Mortgage Rates Fall to Two Year Low

Washington DC, November 30, 2007--Interest rates appear to be headed lower in light of comments made by Federal Reserve Chairman Ben Bernanke on Thursday.

And that should help keep mortgage interest rates at their lowest level in more than two years and perhaps help to turn the housing market, which is expected to remain weak until well into next year.

Bernanke hinted that another interest rate cut may be needed to bolster the economy. The worsening credit crunch, a deepening housing slump and rising energy prices probably will create some “headwinds for the consumer in the months ahead,” he said.

Bernanke said he expects consumer spending will continue to grow and suggested the country can withstand the current problems without falling into a recession.

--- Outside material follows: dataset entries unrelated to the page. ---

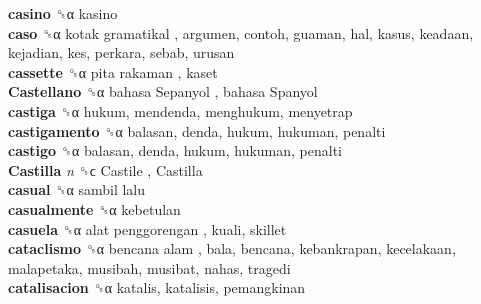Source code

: \textbf{casino} ␝α  kasino  \\
\textbf{caso} ␝α   kotak gramatikal , argumen, contoh, guaman, hal, kasus, keadaan, kejadian, kes, perkara, sebab, urusan  \\
\textbf{cassette} ␝α   pita rakaman , kaset  \\
\textbf{Castellano} ␝α   bahasa Sepanyol ,  bahasa Spanyol   \\
\textbf{castiga} ␝α  hukum, mendenda, menghukum, menyetrap  \\
\textbf{castigamento} ␝α  balasan, denda, hukum, hukuman, penalti  \\
\textbf{castigo} ␝α  balasan, denda, hukum, hukuman, penalti  \\
\textbf{Castilla} \emph{n}  ␝ϲ   Castile ,  Castilla   \\
\textbf{casual} ␝α   sambil lalu   \\
\textbf{casualmente} ␝α  kebetulan  \\
\textbf{casuela} ␝α   alat penggorengan , kuali, skillet  \\
\textbf{cataclismo} ␝α   bencana alam , bala, bencana, kebankrapan, kecelakaan, malapetaka, musibah, musibat, nahas, tragedi  \\
\textbf{catalisacion} ␝α  katalis, katalisis, pemangkinan  \\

But he indicated that consumers could turn more cautious as they try to cope with all the financial factors.

Freddie Mac, the mortgage company, reported Thursday that 30-year, fixed-rate mortgages averaged 6.10%. That was down from 6.2% last week and was the lowest rate since the week of Oct. 13. 2005, when rates stood at 6.03%.

Rates on 15-year fixed-rate mortgages, a popular choice for refinancing, slid to 5.73%, from 5.83% last week. This week's rate hasn't been lower since the week ending Jan. 26, 2006, when 15-year rates averaged 5.7%.